Zawód i wsparcie

40 2 0
                                    

Byłam tym kierownikiem hotelu już 4 miesiące. Jest ciężko, ale jestem szczęśliwa, że coś robię. I w końcu zrobiłam coś dla siebie. I czekam teraz na wyniki od lekarza. Ma do mnie zadzwonić i przekazać mi je telefonicznie, by poinformować o być może kolejnych badaniach. Przechodziłam koło toalety dla kobiet i słyszałam jak ktoś wymiotuje. Zainteresowana czekałam, aż ta kobieta wyjdzie. Po minucie wyszła cała blada i spocona Stacy, recepcjonistka i zarazem moja najlepsza przyjaciółka, która zna moje marzenie. To ona namówiła mnie na to badanie. Kiedy mnie zobaczyła, to się przestraszyła.

 - Przepraszam, że zostawiłam recepcję bez zastępstwa, ale...

  - Spokojnie. Rozumiem - uspokoiłam ją i objęłam ramieniem - Stacy, czy ty przypadkiem nie jesteś w ciąży? - spytałam zainteresowana.

Spojrzała na mnie zaskoczona.

 - Słucham? Nie, to niemożliwe - powiedziała speszona - Zabezpieczamy się - dodała szeptem, by ochroniarz nie podsłuchał.

I akurat był Kol, który chrząknął i poszedł w stronę drzwi.

 - Gumki nie zawsze są skuteczne - przyznałam - Sam mój ginekolog to powiedział. Najlepsze są tabletki, których pewnie nie brałaś.

Pokręciła ze wstydem głową. Cicho westchnęłam.

 - Dobra, daję ci resztę dnia wolnego. Leć do lekarza i powiedz, co i jak - powiedziałam poważnie.

Spojrzała na mnie zdezorientowana.

 - Ale...

 - Dałaś mi radę w mojej sprawie, to ja daję ci moją radę. Posłuchaj szefowej i przyjaciółki. Zastąpię cię- powiedziałam do niej z uśmiechem. - Leć się przebież i jedź do lekarza. Masz się później pochwalić.

Uśmiechnęła się i poszła do szatni. Stanęłam za ladą i sprawdzałam dane. Po chwili wyszła i szybko szła w stronę drzwi.

 - Do widzenia, szefowo. Cześć,  Kol - powiedziała do nas z uśmiechem i wyszła.

Tak, zdecydowanie jest w ciąży. Takie same objawy miały wszystkie moje byłe podopieczne. Szczęściara z niej.

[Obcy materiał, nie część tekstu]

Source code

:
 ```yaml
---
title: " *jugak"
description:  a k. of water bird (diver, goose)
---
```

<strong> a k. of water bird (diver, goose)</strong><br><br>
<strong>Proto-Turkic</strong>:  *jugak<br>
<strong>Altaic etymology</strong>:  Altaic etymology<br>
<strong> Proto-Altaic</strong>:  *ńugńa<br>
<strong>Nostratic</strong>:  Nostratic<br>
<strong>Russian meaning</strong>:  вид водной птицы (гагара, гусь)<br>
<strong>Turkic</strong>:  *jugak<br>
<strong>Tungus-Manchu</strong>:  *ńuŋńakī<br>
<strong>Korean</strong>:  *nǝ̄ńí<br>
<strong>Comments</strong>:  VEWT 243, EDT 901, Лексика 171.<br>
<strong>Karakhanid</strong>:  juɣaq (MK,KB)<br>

 - Szefowo. Nie najlepiej się czuję - wychrypiał Kol podchodząc do mnie chwytając się za gardło- Mogę....

 - Nie - odparłam znad komputera- Znamy się jak stare konie i wiem, że udajesz.

 -Co to są za badania? - spytał już normalnym tonem.

 - To moja intymna sprawa. Nie wpychaj nosa tam, gdzie nie potrzeba - powiedziałam poważnie.

I w tej chwili zadzwoniła moja komórka. Szybko odebrałam. To był mój lekarz.

 - Dzień dobry. Na serio? I co? - spytałam szczęśliwa. Ale kiedy mówił, to mina mi rzedła z każdym jego słowem i w oczach pojawiły się łzy smutku i rozpaczy - Ou. Dobrze, rozumiem. To rozumiem, że już nie muszę iść na inne badania? Dobrze, do zobaczenia, doktorze.

Rozłączyłam się nieźle załamana. Powoli schowałam komórkę do torebki i wróciłam do roboty nie zwracając uwagi na płynące łzy i współczujący wzrok Kol'a. Po 2 godzinach przyszła zmienniczka Stacy, Natalie. Była bardzo zdziwiona, kiedy mnie zobaczyła. 

 - Dobry wieczór, szefowo. Coś się stało? - spytała zainteresowana.

 - Dobry wieczór. Nie, nic. Przebieraj się i czas pracować - powiedziałam jak automat - Mam małą prośbę. Przekaż swoim kolegom, że mnie nie będzie parę dni w pracy. Wytyczne macie już w tym komputerze.